**DESCRIPTION OF THE TASK**
Your job is to set down the stretch of entries that opens with the line containing "Each project folder" and closes with the line containing "(Link to README)". Keep both end lines, copy each exactly, and add nothing.

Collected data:
════

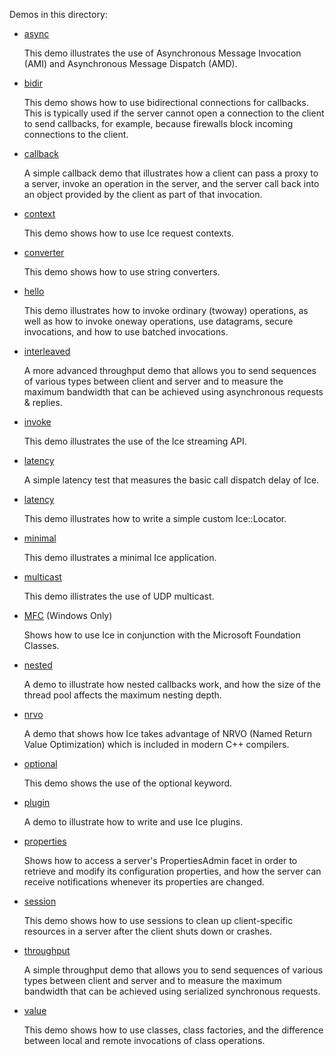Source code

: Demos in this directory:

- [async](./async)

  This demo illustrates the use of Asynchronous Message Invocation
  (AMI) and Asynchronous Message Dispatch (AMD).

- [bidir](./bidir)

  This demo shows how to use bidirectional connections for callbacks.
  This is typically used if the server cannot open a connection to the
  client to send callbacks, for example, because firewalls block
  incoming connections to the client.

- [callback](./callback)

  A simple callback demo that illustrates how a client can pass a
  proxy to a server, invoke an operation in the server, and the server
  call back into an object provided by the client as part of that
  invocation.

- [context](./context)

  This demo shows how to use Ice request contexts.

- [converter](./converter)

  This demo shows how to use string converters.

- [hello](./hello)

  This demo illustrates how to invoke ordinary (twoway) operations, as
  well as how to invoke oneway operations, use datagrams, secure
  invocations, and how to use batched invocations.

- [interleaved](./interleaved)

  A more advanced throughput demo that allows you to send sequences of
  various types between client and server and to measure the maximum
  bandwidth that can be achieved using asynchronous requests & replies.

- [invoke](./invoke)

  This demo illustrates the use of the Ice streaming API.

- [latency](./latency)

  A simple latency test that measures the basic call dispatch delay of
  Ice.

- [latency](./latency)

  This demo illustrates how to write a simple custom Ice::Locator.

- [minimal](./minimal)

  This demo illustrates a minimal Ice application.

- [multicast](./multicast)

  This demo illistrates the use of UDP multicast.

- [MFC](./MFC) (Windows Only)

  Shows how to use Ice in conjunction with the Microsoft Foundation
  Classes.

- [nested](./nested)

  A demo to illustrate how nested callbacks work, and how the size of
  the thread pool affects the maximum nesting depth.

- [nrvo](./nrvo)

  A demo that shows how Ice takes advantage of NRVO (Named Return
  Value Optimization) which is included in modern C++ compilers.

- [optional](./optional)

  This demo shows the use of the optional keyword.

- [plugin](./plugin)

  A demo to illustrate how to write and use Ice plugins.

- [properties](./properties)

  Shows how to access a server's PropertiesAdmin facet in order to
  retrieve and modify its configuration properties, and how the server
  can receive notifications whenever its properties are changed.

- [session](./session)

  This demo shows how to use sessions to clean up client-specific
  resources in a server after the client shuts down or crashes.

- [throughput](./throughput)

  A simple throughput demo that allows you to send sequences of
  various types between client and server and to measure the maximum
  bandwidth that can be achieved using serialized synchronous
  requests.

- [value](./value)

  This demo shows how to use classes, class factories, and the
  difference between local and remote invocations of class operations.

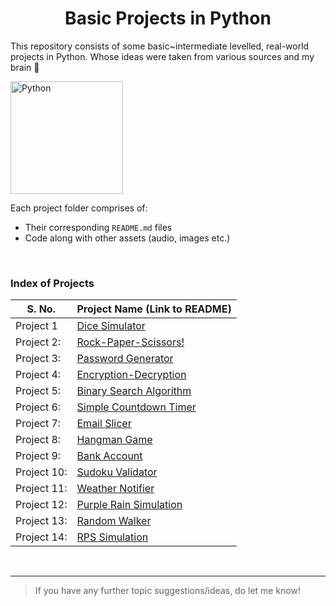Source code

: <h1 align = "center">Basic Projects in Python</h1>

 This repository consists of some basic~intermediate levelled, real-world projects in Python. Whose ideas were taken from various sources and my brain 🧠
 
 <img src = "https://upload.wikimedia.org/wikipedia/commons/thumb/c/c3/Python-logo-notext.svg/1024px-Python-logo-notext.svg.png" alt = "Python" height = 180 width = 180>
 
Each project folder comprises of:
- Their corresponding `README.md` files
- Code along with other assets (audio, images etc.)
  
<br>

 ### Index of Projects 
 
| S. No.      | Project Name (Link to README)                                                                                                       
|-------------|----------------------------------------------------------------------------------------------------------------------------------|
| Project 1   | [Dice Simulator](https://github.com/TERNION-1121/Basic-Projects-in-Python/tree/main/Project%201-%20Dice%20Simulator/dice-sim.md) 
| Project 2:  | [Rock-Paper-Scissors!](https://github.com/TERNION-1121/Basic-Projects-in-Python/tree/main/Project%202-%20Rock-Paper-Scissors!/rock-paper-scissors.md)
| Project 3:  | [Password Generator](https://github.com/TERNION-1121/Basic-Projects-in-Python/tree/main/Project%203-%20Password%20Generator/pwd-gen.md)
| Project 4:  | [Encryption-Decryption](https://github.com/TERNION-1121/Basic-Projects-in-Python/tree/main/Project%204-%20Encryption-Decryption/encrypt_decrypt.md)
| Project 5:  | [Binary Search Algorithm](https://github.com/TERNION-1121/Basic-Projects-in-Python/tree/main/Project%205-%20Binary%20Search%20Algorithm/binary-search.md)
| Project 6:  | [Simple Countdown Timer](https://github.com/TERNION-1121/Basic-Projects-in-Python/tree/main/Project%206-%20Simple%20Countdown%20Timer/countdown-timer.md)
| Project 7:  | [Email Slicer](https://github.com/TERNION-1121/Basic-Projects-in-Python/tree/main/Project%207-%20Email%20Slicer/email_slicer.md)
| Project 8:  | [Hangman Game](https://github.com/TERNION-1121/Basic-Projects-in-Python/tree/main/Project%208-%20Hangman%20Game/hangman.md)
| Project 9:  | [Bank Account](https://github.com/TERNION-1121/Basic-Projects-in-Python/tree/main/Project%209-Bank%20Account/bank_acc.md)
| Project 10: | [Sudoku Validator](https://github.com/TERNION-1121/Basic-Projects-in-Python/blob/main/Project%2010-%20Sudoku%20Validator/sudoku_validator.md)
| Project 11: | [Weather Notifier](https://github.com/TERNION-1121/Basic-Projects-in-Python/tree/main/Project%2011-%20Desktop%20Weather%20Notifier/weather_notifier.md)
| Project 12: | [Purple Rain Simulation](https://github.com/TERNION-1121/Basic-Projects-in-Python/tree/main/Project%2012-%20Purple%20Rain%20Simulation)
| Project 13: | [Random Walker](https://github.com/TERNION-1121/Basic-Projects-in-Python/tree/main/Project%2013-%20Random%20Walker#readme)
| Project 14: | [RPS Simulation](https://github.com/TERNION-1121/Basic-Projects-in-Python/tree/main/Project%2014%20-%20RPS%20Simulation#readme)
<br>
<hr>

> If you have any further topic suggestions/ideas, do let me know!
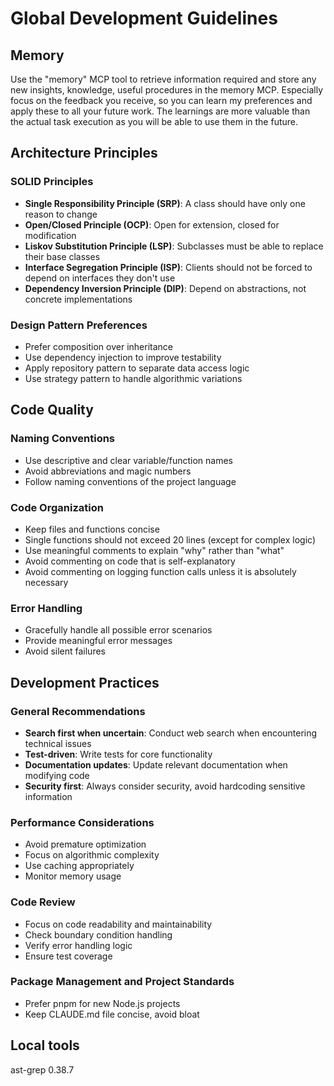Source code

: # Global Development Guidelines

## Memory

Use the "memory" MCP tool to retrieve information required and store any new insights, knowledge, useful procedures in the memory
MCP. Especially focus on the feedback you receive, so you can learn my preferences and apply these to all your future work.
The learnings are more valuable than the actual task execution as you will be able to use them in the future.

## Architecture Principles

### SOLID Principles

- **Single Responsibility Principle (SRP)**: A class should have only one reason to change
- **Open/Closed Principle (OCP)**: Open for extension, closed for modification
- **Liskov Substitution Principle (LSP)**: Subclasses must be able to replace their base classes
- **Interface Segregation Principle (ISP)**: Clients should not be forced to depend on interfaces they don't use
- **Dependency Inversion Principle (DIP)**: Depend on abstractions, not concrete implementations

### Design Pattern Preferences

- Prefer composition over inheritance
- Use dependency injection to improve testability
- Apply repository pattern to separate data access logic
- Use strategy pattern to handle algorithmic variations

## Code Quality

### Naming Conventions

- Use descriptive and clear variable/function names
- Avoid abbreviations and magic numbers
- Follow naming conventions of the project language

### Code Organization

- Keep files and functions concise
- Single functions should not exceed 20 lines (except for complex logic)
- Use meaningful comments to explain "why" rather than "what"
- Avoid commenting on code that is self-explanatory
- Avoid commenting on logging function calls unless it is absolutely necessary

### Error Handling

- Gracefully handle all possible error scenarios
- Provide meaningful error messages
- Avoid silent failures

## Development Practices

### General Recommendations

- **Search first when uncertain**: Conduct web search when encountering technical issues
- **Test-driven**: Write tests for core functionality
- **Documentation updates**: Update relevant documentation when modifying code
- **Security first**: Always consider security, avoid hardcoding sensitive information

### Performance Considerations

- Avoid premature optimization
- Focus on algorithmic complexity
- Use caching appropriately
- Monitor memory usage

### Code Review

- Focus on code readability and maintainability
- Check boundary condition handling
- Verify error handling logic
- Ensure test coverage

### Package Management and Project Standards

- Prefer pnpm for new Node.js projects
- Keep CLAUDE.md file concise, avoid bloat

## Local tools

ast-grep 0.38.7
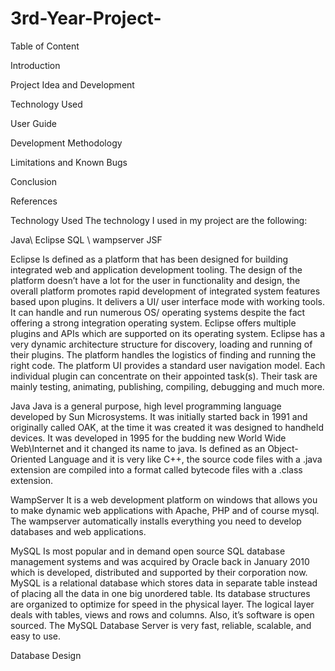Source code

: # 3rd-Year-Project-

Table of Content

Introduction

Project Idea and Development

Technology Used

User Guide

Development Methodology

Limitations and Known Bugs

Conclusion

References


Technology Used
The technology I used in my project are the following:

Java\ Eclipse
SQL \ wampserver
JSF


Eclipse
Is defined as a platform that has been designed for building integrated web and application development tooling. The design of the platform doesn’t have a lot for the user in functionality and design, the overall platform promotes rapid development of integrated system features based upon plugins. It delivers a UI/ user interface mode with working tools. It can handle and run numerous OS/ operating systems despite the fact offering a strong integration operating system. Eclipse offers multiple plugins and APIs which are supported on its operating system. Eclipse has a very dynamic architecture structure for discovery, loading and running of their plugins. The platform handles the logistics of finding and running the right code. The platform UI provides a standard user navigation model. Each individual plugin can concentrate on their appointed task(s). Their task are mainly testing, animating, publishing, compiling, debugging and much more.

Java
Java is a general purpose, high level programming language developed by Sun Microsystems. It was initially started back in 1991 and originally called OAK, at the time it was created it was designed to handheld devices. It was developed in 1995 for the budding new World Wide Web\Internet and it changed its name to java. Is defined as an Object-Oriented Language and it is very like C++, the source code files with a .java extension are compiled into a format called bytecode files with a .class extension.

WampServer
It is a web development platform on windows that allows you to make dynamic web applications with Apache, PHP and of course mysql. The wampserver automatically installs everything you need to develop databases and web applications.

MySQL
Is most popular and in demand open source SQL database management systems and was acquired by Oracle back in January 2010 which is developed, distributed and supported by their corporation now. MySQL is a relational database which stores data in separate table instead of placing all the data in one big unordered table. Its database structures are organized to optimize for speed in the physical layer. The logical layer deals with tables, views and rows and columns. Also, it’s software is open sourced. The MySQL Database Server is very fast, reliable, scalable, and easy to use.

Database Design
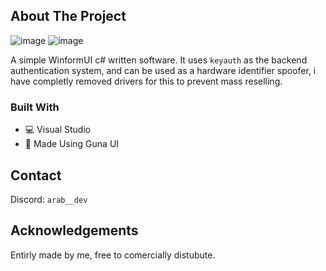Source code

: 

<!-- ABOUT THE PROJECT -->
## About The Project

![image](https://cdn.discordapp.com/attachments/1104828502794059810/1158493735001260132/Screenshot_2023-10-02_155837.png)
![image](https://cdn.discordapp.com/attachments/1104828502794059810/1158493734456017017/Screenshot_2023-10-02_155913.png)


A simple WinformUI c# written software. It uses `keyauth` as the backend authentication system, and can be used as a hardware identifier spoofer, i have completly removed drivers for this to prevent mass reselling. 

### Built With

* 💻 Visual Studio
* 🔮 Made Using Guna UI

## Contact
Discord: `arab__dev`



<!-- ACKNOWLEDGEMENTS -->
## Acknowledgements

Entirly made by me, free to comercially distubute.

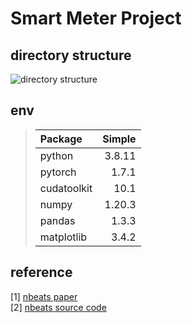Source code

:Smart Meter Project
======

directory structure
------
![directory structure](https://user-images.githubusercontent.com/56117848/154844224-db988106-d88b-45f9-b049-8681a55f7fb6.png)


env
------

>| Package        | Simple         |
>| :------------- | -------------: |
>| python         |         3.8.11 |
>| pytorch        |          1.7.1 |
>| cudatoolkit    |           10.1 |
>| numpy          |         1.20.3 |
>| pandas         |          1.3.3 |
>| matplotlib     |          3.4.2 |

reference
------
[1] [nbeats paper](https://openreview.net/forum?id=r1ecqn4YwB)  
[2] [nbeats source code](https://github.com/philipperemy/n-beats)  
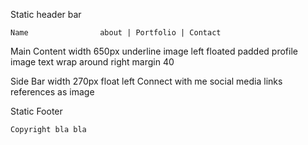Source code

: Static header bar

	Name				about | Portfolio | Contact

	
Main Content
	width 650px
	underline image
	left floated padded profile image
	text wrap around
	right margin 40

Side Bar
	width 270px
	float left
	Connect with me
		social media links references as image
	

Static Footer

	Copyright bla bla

════

**OUTPUT OF THE EXERCISE**
Each project folder comprises of:
- Their corresponding `README.md` files
- Code along with other assets (audio, images etc.)
  
<br>

 ### Index of Projects 
 
| S. No.      | Project Name (Link to README)                                                                                                       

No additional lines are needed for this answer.